It will be difficult to stamp out unwanted sex advances, because they (sometimes) work

Bloke’s a good man.

He really is.

And…seriously…keep the wang-dang-doodle concealed until such time as she sees fit. Is it that difficult of a concept to understand?

The fourth. Really.

Admittedly, it’s a kind of white shoes after labor day rule, but if a person says no, thank you three times, stop. It doesn’t matter if it’s a curt ‘no’ or an “Oh, I’d love to but …”, stop asking. If s/he wants to go out with you, s/he can ask the next time.

Unless s/he suggests an alternative time, then it doesn’t count as a no.

And unless it’s lunch that day. You can stop by some one’s cubicle to invite someone to join you for lunch
every week for 20 years, because that’s not really a date.

Exactly.

Misreading a sign and going in for a kiss and getting rejected - it’s textbook rejection. But to keep coming after it’s already clear that the feelings aren’t mutual…that’s predatory behavior.

What if she takes it out, without securing firm verbal consent?

Where I diverge with the assessment made in the OP is that I don’t regard the continuation of this pattern to be inevitable, universal, or immutable. That female behavior is also a part of the overall pattern is true, and yes, they reinforce each other. Male behavior needs to change at least in conjunction with female behavior, if not first. Think about it. As long as males behave like this, females are going to be repulsed by it — who wouldn’t be? So they react by pulling away.
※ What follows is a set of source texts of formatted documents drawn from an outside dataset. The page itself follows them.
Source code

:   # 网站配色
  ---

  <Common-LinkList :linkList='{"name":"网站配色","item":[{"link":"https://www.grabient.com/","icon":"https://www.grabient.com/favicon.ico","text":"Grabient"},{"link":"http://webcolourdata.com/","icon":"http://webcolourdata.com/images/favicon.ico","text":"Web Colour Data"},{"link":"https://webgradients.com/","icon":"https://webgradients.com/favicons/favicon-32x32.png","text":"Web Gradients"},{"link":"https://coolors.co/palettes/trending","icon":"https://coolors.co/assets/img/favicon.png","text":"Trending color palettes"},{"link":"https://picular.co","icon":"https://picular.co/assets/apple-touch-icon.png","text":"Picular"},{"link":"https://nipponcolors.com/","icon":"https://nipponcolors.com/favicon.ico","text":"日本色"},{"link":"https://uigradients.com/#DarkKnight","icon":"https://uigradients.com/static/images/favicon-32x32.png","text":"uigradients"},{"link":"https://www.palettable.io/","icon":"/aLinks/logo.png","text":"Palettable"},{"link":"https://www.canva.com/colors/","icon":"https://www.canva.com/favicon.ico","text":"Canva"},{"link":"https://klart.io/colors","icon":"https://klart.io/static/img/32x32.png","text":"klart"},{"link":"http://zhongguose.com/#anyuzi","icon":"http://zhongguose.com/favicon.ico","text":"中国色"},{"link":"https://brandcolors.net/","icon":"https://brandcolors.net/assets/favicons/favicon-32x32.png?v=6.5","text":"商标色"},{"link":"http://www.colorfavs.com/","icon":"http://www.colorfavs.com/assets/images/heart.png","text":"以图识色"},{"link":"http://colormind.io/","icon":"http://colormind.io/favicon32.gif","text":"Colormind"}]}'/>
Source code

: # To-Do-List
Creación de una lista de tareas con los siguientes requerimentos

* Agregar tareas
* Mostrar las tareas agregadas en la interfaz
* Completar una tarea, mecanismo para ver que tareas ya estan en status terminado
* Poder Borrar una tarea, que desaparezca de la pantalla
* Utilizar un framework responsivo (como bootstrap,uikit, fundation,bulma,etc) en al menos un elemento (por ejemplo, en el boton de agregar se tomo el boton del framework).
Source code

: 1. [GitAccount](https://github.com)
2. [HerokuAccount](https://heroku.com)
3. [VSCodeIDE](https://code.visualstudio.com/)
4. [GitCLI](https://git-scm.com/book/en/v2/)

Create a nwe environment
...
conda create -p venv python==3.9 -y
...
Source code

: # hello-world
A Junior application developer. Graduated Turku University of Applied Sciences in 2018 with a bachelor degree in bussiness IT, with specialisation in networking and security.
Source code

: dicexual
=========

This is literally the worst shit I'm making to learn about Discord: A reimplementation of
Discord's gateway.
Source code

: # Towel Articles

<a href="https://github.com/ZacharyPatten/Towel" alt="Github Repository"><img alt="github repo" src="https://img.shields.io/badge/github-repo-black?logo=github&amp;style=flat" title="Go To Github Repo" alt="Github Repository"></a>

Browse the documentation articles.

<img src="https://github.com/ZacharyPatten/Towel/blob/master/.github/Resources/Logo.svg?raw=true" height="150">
It doesn’t have to be everyone changing universally. The environment as a whole changes if a significant portion of the people change their behavior.

The ideal focus of change is among people who never wanted to behave in the prescribed / socially scripted way to begin with. The people for whom the sexually polarized patterns of behavior described in the OP are a very bad fit for their own personality and instincts and inclinations. Because it’s a bad fit, we tend to play our part poorly, and with resentment. You’re definitely better off if we aren’t making the attempt and instead select other means to the same end.

Just raising awareness of our existence and, along with that, some awareness of how we do the courting and flirting thing, instills in people’s heads the alternative possibility. For those who might be drawn towards that path as a far more comfortable one to walk, that should be a great personal benefit. The rest of the world experiences a lessening of the overall polarization.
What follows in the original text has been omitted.